The White Knight #2
If only it hadn't given him a fucking katana.
Turning away from the board, he stroked Nevermore's nose and weighed his options.
This game was supposed to have all new advances in adaptive gaming, meaning it changed significantly based on user decisions.
It was open world, free choice, to a level no game had been to date.
The developer, Monmouth Games, had been particularly cagey about how they'd done all they claimed.
Time to see how much was truth and how much lies. Especially since his elite package promised experiences that other users wouldn't get. Fuck this was going to be so much fun.
Leaving his horse tied up outside, he finally stepped into the tavern, which was crowded and bustling, all sorts of chatter happening, conversations that actually sounded authentic to casual listening.
He brushed off the barmaid who approached him, and then the scantily clad young man who tried to catch his attention, mouth twitching with amusement.
Casting his eyes around, he finally settled on a woman sitting in the corner crying.
She wore a particular shade of green for her apron, indicating an easy quest.
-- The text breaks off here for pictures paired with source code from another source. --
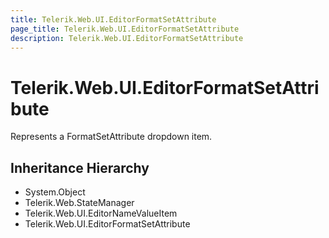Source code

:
 ```yaml
---
title: Telerik.Web.UI.EditorFormatSetAttribute
page_title: Telerik.Web.UI.EditorFormatSetAttribute
description: Telerik.Web.UI.EditorFormatSetAttribute
---
```


# Telerik.Web.UI.EditorFormatSetAttribute

Represents a FormatSetAttribute dropdown item.

## Inheritance Hierarchy

* System.Object
* Telerik.Web.StateManager
* Telerik.Web.UI.EditorNameValueItem
* Telerik.Web.UI.EditorFormatSetAttribute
Probably too easy, but he'd learned the hard way with Monmouth's previous games not to bite off more than he could chew.
Approaching the woman, he waited until she looked up before bowing slightly. "You seem troubled, Mistress. Is there some way this humble knight could serve you?"
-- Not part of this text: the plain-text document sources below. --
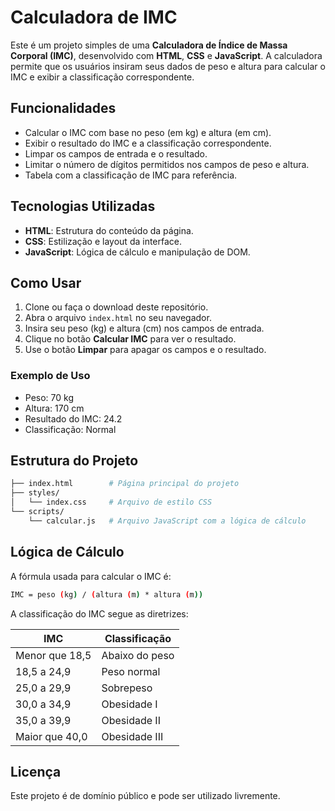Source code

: # Calculadora de IMC

Este é um projeto simples de uma **Calculadora de Índice de Massa Corporal (IMC)**, desenvolvido com **HTML**, **CSS** e **JavaScript**. A calculadora permite que os usuários insiram seus dados de peso e altura para calcular o IMC e exibir a classificação correspondente.

## Funcionalidades

- Calcular o IMC com base no peso (em kg) e altura (em cm).
- Exibir o resultado do IMC e a classificação correspondente.
- Limpar os campos de entrada e o resultado.
- Limitar o número de dígitos permitidos nos campos de peso e altura.
- Tabela com a classificação de IMC para referência.

## Tecnologias Utilizadas

- **HTML**: Estrutura do conteúdo da página.
- **CSS**: Estilização e layout da interface.
- **JavaScript**: Lógica de cálculo e manipulação de DOM.

## Como Usar

1. Clone ou faça o download deste repositório.
2. Abra o arquivo `index.html` no seu navegador.
3. Insira seu peso (kg) e altura (cm) nos campos de entrada.
4. Clique no botão **Calcular IMC** para ver o resultado.
5. Use o botão **Limpar** para apagar os campos e o resultado.

### Exemplo de Uso

- Peso: 70 kg
- Altura: 170 cm
- Resultado do IMC: 24.2
- Classificação: Normal

## Estrutura do Projeto

```bash
├── index.html        # Página principal do projeto
├── styles/
│   └── index.css     # Arquivo de estilo CSS
└── scripts/
    └── calcular.js   # Arquivo JavaScript com a lógica de cálculo
```


## Lógica de Cálculo
A fórmula usada para calcular o IMC é:
```bash
IMC = peso (kg) / (altura (m) * altura (m))
```

A classificação do IMC segue as diretrizes:

| IMC                | Classificação       |
|--------------------|---------------------|
| Menor que 18,5     | Abaixo do peso      |
| 18,5 a 24,9        | Peso normal         |
| 25,0 a 29,9        | Sobrepeso           |
| 30,0 a 34,9        | Obesidade I         |
| 35,0 a 39,9        | Obesidade II        |
| Maior que 40,0     | Obesidade III       |

## Licença

Este projeto é de domínio público e pode ser utilizado livremente.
He could just speak normally, there was no requirement in this game to speak a certain way like some did for the immersion factor, but what was the point in playing a game like this if you weren't going to throw yourself into it wholeheartedly?
The woman sniffled. "You're most kind, sir knight. A bandit attacked me on Highmore Road, and while I don't care that he took my food and money, he also stole my kitten, and I should very much like to have her back."
He had to rescue a kitten? That was fucking adorable. "It would be my honor to retrieve your kitten, and all else I can, mistress."
"Thank you so much," the woman said, and offered her right hand. Lance took it in both of his, and the quest blinked into existence on his master list. Leaving the woman, he headed back outside, swung into the saddle, and turned his horse to the crossroads.
Thankfully, there was a legible sign, not something that would be present for more difficult quests. Taking the road marked Highmore, he rode at an easy pace the horse could maintain for hours, even though it was only at level five.
It didn't take him long to find the faint, worn footpath that led into the woods. He turned his horse that way and rode onward into the trees. He pulled his bow off his back and nocked an arrow, eyes peeled for easy pickings to start his collection of supplies for bartering and creating.
After he'd managed to bag three rabbits and one fox, he found another footpath with a bit of ribbon snagged on a thorny branch. As he stood there, the barest, faintest crying of an unhappy kitten reached his ears.
Grinning, he left his horse in the little clearing by the brook to enjoy some water and grass, and forged on alone, swapping his bow for his stupid, albeit powerful, katana.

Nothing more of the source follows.